* _Exercise details_: Throughout the material, count the lines with the word "images" in them, and answer with only the figure.

* _Record extracts_:
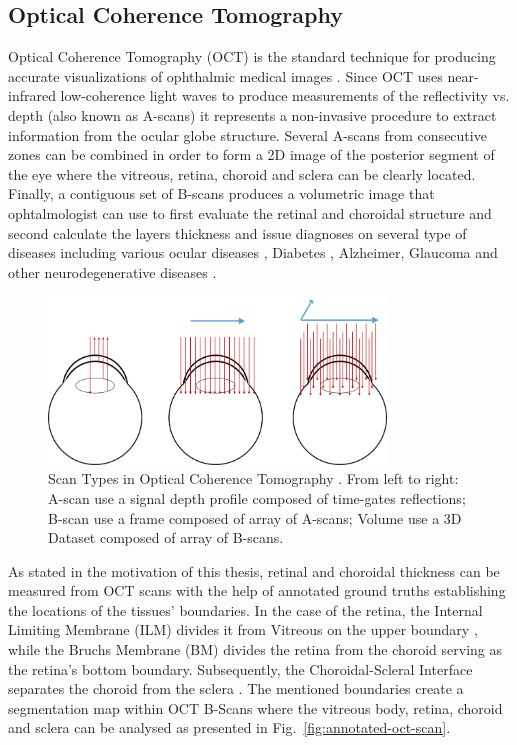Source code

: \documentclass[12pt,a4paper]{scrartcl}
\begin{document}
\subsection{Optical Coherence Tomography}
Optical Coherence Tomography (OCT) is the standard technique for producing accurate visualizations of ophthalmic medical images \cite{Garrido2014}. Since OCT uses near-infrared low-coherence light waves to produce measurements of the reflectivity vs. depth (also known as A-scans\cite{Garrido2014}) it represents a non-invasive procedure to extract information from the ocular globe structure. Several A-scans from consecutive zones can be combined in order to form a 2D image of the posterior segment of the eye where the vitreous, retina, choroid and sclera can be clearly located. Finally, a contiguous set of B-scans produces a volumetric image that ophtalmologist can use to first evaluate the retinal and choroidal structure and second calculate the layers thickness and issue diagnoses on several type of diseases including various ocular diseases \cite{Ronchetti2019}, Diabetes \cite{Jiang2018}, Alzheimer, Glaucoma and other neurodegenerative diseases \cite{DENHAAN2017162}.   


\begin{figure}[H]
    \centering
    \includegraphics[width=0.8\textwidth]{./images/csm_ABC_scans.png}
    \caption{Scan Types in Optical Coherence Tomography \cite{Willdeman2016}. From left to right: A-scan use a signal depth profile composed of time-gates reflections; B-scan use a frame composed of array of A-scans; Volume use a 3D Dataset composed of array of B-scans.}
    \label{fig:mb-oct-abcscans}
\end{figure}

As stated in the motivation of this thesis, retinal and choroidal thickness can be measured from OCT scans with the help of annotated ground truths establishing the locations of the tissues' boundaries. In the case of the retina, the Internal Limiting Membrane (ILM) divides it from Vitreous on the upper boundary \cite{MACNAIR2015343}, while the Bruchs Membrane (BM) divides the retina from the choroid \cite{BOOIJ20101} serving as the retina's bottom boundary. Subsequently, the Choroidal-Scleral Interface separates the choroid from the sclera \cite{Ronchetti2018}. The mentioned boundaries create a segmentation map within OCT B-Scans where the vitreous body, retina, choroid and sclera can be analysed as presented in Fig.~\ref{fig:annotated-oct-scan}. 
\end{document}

==

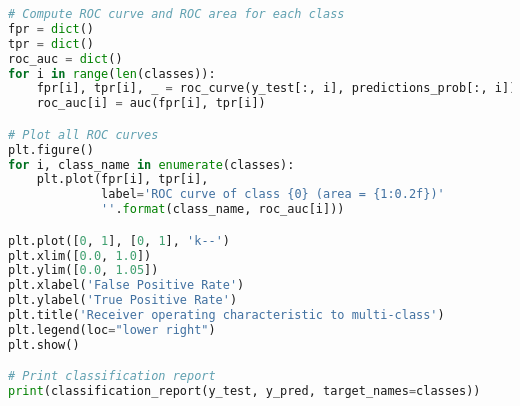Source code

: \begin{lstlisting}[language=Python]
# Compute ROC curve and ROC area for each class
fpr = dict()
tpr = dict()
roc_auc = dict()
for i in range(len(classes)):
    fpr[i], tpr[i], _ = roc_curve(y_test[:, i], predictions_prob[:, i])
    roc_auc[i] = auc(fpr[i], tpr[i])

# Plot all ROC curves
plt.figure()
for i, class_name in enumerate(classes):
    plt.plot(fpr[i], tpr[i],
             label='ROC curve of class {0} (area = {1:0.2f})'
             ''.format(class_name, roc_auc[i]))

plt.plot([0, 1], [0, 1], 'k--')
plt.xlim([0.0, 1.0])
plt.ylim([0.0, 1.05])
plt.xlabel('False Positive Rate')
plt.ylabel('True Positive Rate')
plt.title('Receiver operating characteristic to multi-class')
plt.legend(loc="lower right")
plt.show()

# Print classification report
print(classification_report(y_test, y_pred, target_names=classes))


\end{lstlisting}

* * *

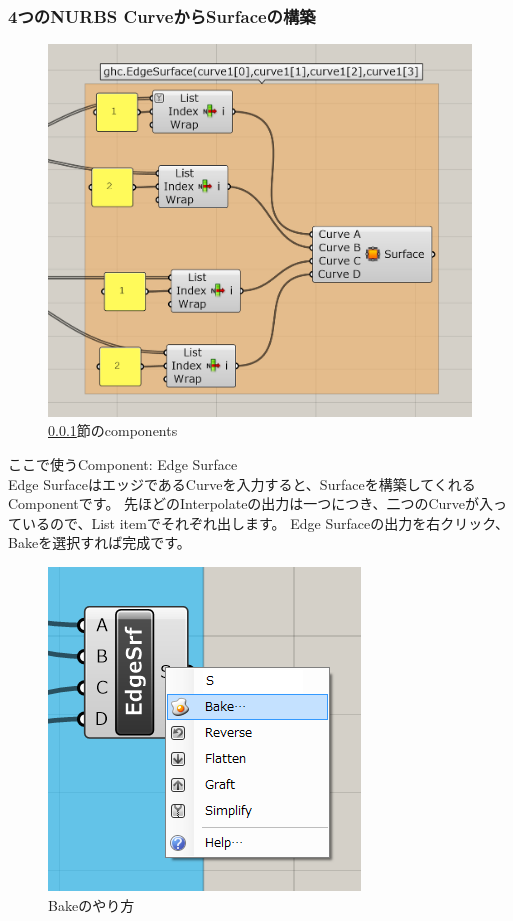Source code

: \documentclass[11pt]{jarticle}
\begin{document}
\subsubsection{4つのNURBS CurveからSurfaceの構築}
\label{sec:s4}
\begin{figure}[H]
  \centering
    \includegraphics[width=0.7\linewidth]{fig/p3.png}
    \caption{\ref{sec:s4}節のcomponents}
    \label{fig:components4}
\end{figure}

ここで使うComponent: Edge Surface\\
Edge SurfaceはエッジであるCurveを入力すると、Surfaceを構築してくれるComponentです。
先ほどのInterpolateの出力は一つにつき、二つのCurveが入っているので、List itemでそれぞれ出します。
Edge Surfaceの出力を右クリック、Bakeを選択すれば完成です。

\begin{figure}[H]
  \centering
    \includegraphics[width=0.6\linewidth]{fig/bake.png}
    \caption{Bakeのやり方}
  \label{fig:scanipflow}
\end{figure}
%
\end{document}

* _Reply to the task_: 2